Ramalingam Kalirajan  |9024 Answers  |Ask -

Mutual Funds, Financial Planning Expert - Answered on Jun 20, 2024

Ramalingam Kalirajan has over 23 years of experience in mutual funds and financial planning.
He has an MBA in finance from the University of Madras and is a certified financial planner.
He is the director and chief financial planner at Holistic Investment, a Chennai-based firm that offers financial planning and wealth management advice.... more
Asked by Anonymous - Jun 20, 2024Hindi
Money

How does rebalancing/reorganizing of mutual fund works. Stop/increase/decrease depositing money in the previous fund and start a new folio?
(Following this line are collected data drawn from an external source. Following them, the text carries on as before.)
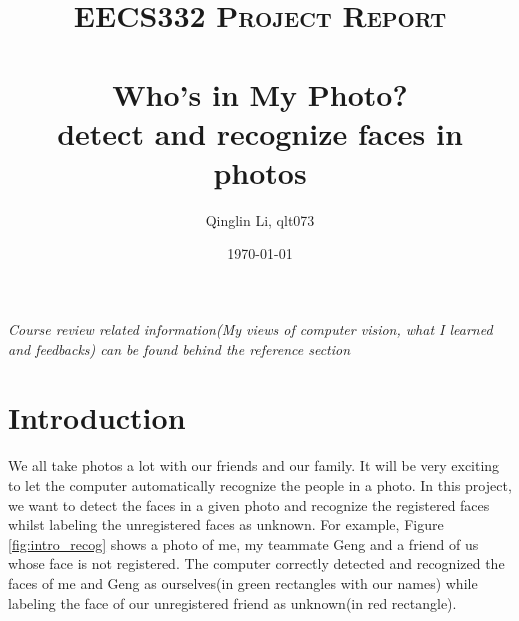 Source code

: \documentclass[paper=a4, fontsize=11pt]{scrartcl} %
\title{	
\normalfont \normalsize 
\textsc{EECS332 Project Report} \\ [25pt] %
\horrule{0.5pt} \\[0.4cm] %
\huge Who's in My Photo? \\ %
\normalsize detect and recognize faces in photos
\horrule{2pt} \\[0.5cm] %
}
\author{Qinglin Li, qlt073} %
\date{\normalsize\today} %
\numberwithin{equation}{section} %
\numberwithin{figure}{section} %
\numberwithin{table}{section} %
\begin{document}
\maketitle %

\textit{Course review related information(My views of computer vision, what I learned and feedbacks) can be found behind the reference section}

\section{Introduction}

We all take photos a lot with our friends and our family. It will be very exciting to let the computer automatically recognize the people in a photo. In this project, we want to detect the faces in a given photo and recognize the registered faces whilst labeling the unregistered faces as unknown. For example, Figure \ref{fig:intro_recog} shows a photo of me, my teammate Geng and a friend of us whose face is not registered. The computer correctly detected and recognized the faces of me and Geng as ourselves(in green rectangles with our names) while labeling the face of our unregistered friend as unknown(in red rectangle).
\newpage
\end{document}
Ans: Rebalancing mutual funds is crucial for maintaining your financial goals. Market fluctuations impact the portfolio's asset allocation. Regular adjustments ensure alignment with your risk tolerance and investment objectives.

The Process of Rebalancing

Rebalancing involves adjusting the allocation of funds to meet desired levels. Here’s a breakdown:

Stop or reduce contributions to over-allocated funds.

Redirect contributions to under-allocated funds.

Evaluate fund performance and market conditions.

Sell a portion of over-performing assets to buy underperforming ones.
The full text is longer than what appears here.